- Fiore Sardo: a semi-hard to hard Italian sheep's milk cheese that is sharp and savory and was traditionally used in Pesto in Naples and Genoa. It is aged a minimum of 8 months. It was awarded D.O.P. (Denominazione di Origine Protetta or protected designation of origin) status in 1996 which the Italians use to guarantee that the milk and cheese come from a certain location. "The slightest shavings of it brings simple olive oil-dressed pasta alive." (Sources: Cowgirl Creamery's Library of Cheeses; Gourmet-Food.com; and The Gourmet Foodstore)

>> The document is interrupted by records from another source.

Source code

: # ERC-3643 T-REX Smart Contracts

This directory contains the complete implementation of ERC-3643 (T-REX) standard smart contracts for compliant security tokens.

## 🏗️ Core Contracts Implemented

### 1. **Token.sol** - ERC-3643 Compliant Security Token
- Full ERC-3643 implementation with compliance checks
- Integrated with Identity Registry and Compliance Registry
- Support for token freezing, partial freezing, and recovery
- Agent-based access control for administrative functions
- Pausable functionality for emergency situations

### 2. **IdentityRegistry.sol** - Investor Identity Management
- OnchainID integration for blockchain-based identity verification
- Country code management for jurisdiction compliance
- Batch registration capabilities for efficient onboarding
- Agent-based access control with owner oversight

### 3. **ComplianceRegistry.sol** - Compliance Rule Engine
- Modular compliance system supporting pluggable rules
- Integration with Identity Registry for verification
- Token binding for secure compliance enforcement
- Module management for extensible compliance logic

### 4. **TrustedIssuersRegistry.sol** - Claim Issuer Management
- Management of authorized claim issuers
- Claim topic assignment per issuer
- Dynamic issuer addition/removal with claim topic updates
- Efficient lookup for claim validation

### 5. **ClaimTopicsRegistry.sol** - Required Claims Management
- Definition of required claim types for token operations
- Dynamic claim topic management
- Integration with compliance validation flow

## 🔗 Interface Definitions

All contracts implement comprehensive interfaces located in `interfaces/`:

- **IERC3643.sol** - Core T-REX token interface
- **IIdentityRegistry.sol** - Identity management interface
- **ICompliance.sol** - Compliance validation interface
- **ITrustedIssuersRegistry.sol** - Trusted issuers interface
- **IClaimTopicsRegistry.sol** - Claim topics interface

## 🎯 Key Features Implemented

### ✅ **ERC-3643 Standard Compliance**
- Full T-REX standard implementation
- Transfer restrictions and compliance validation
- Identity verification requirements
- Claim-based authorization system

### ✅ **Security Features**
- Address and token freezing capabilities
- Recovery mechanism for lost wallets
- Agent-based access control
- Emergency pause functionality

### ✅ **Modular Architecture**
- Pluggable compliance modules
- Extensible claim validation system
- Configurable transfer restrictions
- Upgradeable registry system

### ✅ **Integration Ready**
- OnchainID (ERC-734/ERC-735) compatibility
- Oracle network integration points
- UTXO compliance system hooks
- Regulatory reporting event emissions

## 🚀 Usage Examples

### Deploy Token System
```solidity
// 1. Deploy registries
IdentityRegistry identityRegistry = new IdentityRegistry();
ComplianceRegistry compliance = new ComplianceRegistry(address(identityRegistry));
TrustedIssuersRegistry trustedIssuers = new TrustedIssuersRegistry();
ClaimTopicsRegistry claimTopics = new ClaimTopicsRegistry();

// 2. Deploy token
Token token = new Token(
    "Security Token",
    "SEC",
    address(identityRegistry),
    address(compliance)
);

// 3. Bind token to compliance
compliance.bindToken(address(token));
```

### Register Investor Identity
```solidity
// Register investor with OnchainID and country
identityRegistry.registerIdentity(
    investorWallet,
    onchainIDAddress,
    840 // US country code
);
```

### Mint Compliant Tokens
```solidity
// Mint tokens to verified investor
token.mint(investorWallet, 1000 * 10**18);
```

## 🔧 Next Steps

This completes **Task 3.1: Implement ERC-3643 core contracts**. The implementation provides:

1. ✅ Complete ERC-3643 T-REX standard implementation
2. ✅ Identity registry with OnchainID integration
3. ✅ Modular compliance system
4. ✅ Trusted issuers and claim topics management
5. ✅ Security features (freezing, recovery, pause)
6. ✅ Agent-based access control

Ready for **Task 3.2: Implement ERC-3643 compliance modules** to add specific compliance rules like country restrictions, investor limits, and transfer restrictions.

- Andante Selections' Tomme Brebis/Chevre: a semi-firm, slightly dry French sheep's milk cheese that has a mildly sharp flavor with sweet buttery finish that has slightly nutty undertones. It has been awarded A.O.P. (Appellation d’Origine Côntrolée or controlled label of origin) status which the French use to ensure the quality of their cheeses. "Delicious with crusty bread, fruit and wine. It also melts well for sauces and omelets." Pair with a Burgundy or medium-body red wine. (Sources: The Gourmet Foodstore; Marky's; and Vermont Cheese Council)
Have you tried these cheeses before? Did you enjoy them as antipasto or in a dish? Any wine pairings we should experiment with?